February 1, 2012
Navistar told attendees at a Feb. 1 stock analyst meeting at the company’s brand new world headquarters in Lisle, Ill., that it has submitted its MaxxForce 13 diesel engine to the U.S. Environmental Protection Agency for testing to ensure compliance with the agency’s 2010 Emissions Regulations mandating NOX emissions or .02 grams or less of diesel exhaust.
Most diesel engine manufacturers chose to use Selective Catalytic Reduction (SCR) aftertreatment technology to meet the required emissions levels. Navistar diesel engines use an in-cylinder exhaust gas recirculation technology to reduce exhaust emissions and is the only North American engine manufacturer to do so. Currently, Navistar diesel engines emit more grams of N0x than their competitors’ engines. But because Navistar exceeded the performance parameters set for earlier emissions reduction regulations, the company was awarded emissions credits by the EPA that allow them to do.
Last week, the California Air Resources Board (CARB) issued a public letter to Navistar informing them that its emissions credits for the MaxxForce 13 engine were about to expire. The move by CARB is highly unusual, but Jack Allen, president of Navistar’s Engine Group declined to comment on the agency’s motives. “The bottom line is that Navistar will sell engines in 2012 that are fully certified in all 50 states,” Allen said. “And any issue between Navistar and the EPA will remain between us and the EPA. Our customers will not be brought into that.
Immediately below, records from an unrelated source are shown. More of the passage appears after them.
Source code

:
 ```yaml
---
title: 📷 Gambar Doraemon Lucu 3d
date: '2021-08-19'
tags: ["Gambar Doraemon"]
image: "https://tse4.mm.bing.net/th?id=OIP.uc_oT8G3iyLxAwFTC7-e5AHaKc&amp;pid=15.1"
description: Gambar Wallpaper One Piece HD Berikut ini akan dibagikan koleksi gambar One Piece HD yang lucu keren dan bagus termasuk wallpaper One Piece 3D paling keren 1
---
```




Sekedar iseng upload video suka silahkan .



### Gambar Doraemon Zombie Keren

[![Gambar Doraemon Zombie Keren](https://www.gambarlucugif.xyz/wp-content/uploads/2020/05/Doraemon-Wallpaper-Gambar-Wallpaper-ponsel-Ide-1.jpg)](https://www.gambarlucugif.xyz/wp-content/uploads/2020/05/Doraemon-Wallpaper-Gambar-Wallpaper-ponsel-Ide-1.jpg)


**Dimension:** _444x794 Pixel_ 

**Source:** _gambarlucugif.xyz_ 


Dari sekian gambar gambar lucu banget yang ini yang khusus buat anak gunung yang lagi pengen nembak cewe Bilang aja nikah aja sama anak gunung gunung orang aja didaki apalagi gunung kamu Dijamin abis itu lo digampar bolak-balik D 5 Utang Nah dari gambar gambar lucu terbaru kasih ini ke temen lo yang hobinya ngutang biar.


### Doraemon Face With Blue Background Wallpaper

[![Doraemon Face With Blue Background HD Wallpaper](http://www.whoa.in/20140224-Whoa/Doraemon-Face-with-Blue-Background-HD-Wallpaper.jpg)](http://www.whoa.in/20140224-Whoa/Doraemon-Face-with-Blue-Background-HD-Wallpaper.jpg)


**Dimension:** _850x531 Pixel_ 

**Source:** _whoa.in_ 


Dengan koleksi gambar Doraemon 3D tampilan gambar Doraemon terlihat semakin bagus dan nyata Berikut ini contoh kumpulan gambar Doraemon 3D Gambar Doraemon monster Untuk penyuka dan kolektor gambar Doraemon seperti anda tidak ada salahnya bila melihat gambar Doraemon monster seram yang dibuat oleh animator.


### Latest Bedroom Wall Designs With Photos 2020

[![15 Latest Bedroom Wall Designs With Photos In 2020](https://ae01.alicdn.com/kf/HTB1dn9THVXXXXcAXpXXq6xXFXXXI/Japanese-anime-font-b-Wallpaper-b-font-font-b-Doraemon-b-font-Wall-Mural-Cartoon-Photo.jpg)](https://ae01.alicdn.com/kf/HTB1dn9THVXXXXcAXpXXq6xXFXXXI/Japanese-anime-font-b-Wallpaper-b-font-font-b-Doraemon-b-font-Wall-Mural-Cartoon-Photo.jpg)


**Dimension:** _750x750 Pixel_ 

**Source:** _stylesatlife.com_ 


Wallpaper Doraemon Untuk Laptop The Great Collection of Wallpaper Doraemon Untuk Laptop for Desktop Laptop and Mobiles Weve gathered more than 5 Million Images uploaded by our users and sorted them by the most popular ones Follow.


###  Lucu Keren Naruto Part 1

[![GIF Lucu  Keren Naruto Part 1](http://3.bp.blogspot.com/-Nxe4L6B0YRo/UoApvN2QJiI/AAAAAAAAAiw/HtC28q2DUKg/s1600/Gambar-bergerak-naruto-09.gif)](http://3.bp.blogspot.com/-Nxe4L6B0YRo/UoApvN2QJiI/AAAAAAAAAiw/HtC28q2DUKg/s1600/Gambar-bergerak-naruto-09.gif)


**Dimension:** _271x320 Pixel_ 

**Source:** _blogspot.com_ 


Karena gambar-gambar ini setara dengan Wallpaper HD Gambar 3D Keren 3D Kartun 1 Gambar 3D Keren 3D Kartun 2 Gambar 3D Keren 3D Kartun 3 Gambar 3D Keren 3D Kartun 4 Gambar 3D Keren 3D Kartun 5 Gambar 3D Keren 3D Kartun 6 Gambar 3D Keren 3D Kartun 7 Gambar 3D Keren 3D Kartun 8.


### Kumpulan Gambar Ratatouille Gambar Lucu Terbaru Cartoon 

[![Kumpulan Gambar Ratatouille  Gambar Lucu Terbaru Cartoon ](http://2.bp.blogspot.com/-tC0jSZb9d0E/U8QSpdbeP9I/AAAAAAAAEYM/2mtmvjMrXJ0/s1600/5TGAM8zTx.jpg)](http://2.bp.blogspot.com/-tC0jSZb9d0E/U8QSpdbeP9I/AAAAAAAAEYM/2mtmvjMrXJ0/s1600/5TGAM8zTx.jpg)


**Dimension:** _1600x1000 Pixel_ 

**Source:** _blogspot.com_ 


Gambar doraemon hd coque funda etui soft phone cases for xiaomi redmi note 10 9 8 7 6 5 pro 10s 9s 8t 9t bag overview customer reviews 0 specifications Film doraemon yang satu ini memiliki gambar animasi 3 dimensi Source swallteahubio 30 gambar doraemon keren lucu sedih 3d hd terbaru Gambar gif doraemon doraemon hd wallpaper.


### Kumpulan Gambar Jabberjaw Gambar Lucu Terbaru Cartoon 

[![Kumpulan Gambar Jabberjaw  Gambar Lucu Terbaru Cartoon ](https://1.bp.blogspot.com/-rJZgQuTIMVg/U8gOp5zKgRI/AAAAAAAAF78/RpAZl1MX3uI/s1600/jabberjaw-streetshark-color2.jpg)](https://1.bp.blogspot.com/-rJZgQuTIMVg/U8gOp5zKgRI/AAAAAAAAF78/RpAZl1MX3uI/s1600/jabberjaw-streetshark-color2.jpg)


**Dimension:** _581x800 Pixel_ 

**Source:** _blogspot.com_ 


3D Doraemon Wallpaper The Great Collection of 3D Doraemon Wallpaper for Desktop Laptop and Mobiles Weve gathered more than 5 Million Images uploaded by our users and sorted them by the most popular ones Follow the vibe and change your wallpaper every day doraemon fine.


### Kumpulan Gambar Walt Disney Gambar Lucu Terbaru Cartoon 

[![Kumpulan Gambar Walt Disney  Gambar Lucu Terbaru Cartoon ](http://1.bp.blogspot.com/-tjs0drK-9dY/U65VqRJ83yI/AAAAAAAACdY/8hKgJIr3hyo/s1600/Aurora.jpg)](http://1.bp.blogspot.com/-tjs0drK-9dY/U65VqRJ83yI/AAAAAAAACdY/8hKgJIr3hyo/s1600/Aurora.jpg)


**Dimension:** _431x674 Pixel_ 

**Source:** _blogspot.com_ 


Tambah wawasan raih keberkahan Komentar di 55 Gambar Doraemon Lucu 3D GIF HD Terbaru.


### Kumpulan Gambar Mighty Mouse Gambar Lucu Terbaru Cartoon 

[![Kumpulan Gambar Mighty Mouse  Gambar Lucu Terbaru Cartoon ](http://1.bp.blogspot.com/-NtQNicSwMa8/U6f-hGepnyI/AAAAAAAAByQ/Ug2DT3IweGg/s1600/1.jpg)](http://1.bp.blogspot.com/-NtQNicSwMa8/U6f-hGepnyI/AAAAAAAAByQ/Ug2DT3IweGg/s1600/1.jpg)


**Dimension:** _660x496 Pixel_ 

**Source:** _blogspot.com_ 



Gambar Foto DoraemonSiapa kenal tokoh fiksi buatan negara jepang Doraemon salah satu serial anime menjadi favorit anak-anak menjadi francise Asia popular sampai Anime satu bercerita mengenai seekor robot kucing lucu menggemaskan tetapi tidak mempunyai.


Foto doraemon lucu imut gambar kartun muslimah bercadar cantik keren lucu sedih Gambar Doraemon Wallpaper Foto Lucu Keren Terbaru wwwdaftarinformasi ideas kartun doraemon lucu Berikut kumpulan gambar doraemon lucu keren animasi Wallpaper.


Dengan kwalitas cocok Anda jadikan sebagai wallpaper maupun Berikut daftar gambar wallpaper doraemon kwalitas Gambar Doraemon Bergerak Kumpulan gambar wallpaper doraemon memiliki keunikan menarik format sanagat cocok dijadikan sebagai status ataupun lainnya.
We’re going to open and transparent about that’s going on with the EPA. But in terms of those issues impacting the customer, it will be a non-issue.”
A spokesman for Navistar noted that EPA emissions credits to not apply across the company’s engine line in a blanket fashion. Each individual engine platform has its own individual “bank” of credits. So, Navistar’s DT medium-duty engines, as well as the MaxxForce 11 and MaxxForce 15 engines are not included in CARB’s announcement and will continue to be sold under using their existing bank of EPA credits. Additionally, once an engine is submitted for testing, Navistar notes, EPA will not penalize the submitting company if credits expire before the certifcation process is complete. In that case, credit extensions will be issued to insure EPA compliance.
“We will work through the normal certification process for the MaxxForce 13 with the EPA and follow up with our additional engine platforms later this year,” Allen said. “We will continue to use the credits we have selling our engines going forward. This is an on-going process and a continual refinement process of our engines and our emissions technology. But we are confident the MaxxForce 13 will be certified as compliant by the EPA, validating our in-cylinder emissions reduction technology and without any degredation in terms of performance, durability and fuel economy for our customers.”